Try 3.3.0 - 3.2.6 has issues with NFS in general (memory leaks, etc). -----Original Message----- From: Tomasz Chmielewski <mangoo at wpkg.org> Date: Thursday, 12 July 2012 5:56 PM To: Gluster General Discussion List <gluster-users at gluster.org> Subject: [Gluster-users] NFS mounts with glusterd on localhost - reliable or not?>Hi, > >are NFS mounts made on a single server (i.e. where glusterd is running) >supposed to be stable (with gluster 3.2.6)? > > >I'm using the following line in /etc/fstab: > > >localhost:/sites /var/ftp/sites nfs _netdev,mountproto=tcp,nfsvers=3,bg 0 >0 > > >The problem is, after some time (~1-6 hours), I'm no longer able to >access this mount. > >dmesg says: > >[49609.832274] nfs: server localhost not responding, still trying >[49910.639351] nfs: server localhost not responding, still trying >[50211.446433] nfs: server localhost not responding, still trying > > >What's worse, whenever this happens, *all* other servers in the cluster >(it's a 10-server distributed volume) will destabilise - their load >average will grow, and eventually their gluster mount becomes >unresponsive, too (other servers use normal gluster mounts). > >At this point, I have to kill all gluster processes, start glusterd >again, mount (on servers using gluster mount). > > >Is it expected behaviour with gluster and NFS mounts on localhost? Can >it be caused by some kind of deadlock? Any workarounds? > > > >-- >Tomasz Chmielewski >http://www.ptraveler.com >_______________________________________________ >Gluster-users mailing list >Gluster-users at gluster.org >http://gluster.org/cgi-bin/mailman/listinfo/gluster-users >
Krishna Srinivas
2012-Jul-19 09:16 UTC
[Gluster-users] NFS mounts with glusterd on localhost - reliable or not?

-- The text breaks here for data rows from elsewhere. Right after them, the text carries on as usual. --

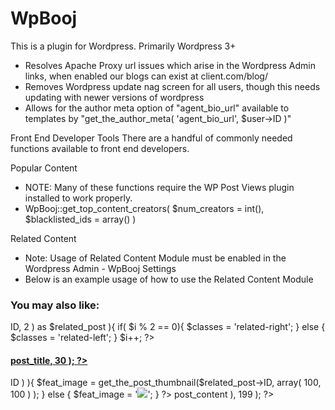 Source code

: WpBooj
=======

This is a plugin for Wordpress. Primarily Wordpress 3+

- Resolves Apache Proxy url issues which arise in the Wordpress Admin links, when enabled our blogs can exist at client.com/blog/
- Removes Wordpress update nag screen for all users, though this needs updating with newer versions of wordpress
- Allows for the author meta option of "agent_bio_url" available to templates by "get_the_author_meta( 'agent_bio_url', $user->ID )"

Front End Developer Tools
There are a handful of commonly needed functions available to front end developers.

Popular Content
- NOTE: Many of these functions require the WP Post Views plugin installed to work properly.
- WpBooj::get_top_content_creators( $num_creators =  int(), $blacklisted_ids = array() )

Related Content
- Note: Usage of Related Content Module must be enabled in the Wordpress Admin - WpBooj Settings
- Below is an example usage of how to use the Related Content Module

<div id="related" class="clearfix">
     <h3>You may also like:</h3>
     <?php
	$i = 0;
	foreach( WpBoojRelated::get( $post->ID, 2 ) as $related_post ){
		 if( $i % 2 == 0){ $classes = 'related-right'; } else { $classes = 'related-left'; }
		$i++;
		?>
		<div class="floatLeft <?php echo $classes ?>">
		     <a href="<? echo get_permalink( $related_post->ID ); ?>"><h4><? echo WpBooj::truncate( $related_post->post_title, 30 ); ?></h4></a>
		     <?
		     if( has_post_thumbnail( $related_post->ID ) ){
		     	 $feat_image = get_the_post_thumbnail($related_post->ID, array( 100, 100 ) );
		     } else {
		       $feat_image = '<img src="http://placehold.it/100x100">';
		     }
		     ?>
		     <? echo $feat_image; ?>
		     <? echo WpBooj::truncate( WpBooj::removeCode( $related_post->post_content ), 199 ); ?>
		</div>
		<?
	}
	?>
</div>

It was pretty confusing to read this thread. Hope I can clarify the questions here. The original question by Tomasz was whether the behavior seen in https://bugzilla.redhat.com/show_bug.cgi?id=GLUSTER-2320 is still seen in 3.3.0 - yes - the deadlock can not be avoided and still seen when the machine is running low on memory as a write call by gluster-nfs process triggers for an nfs-client cache flush in kernel which in turn tries to write the cached data to an already blocked glusterfs-nfs. Hence avoid this kind of setup. The other discussion in this thread was related to NLM which has been implemented in 3.3.0. This is to support locking calls from the NFS clients to support fcntl() locking for the applications running on nfs client. NLM server is implemented in glusterfs as well as kernel. NLM server implemented in kernel is used by kernel-nfsd as well as kernel-nfs-client. Hence if you have an nfs mount point, the kernel-nfs-client automatically starts kernel NLM server. So if glusterfs-nfs process is already running on a system (and hence it also runs its own NLM server) and if you try to do "mount -t nfs someserver:/export /mnt/nfs" on the same system it fails as kernel-nfs-client won't be able to start kernel-NLM-server (because glusterfs NLM server would have already registered with portmapper for NLM service and hence kernel-NLM-server registration with portmapper fails). Workaround is "mount -t nfs -o nolock someserver:/export /mnt/nfs" if you really want to have an nfs mount on the same machine where glusterfs-nfs process is running.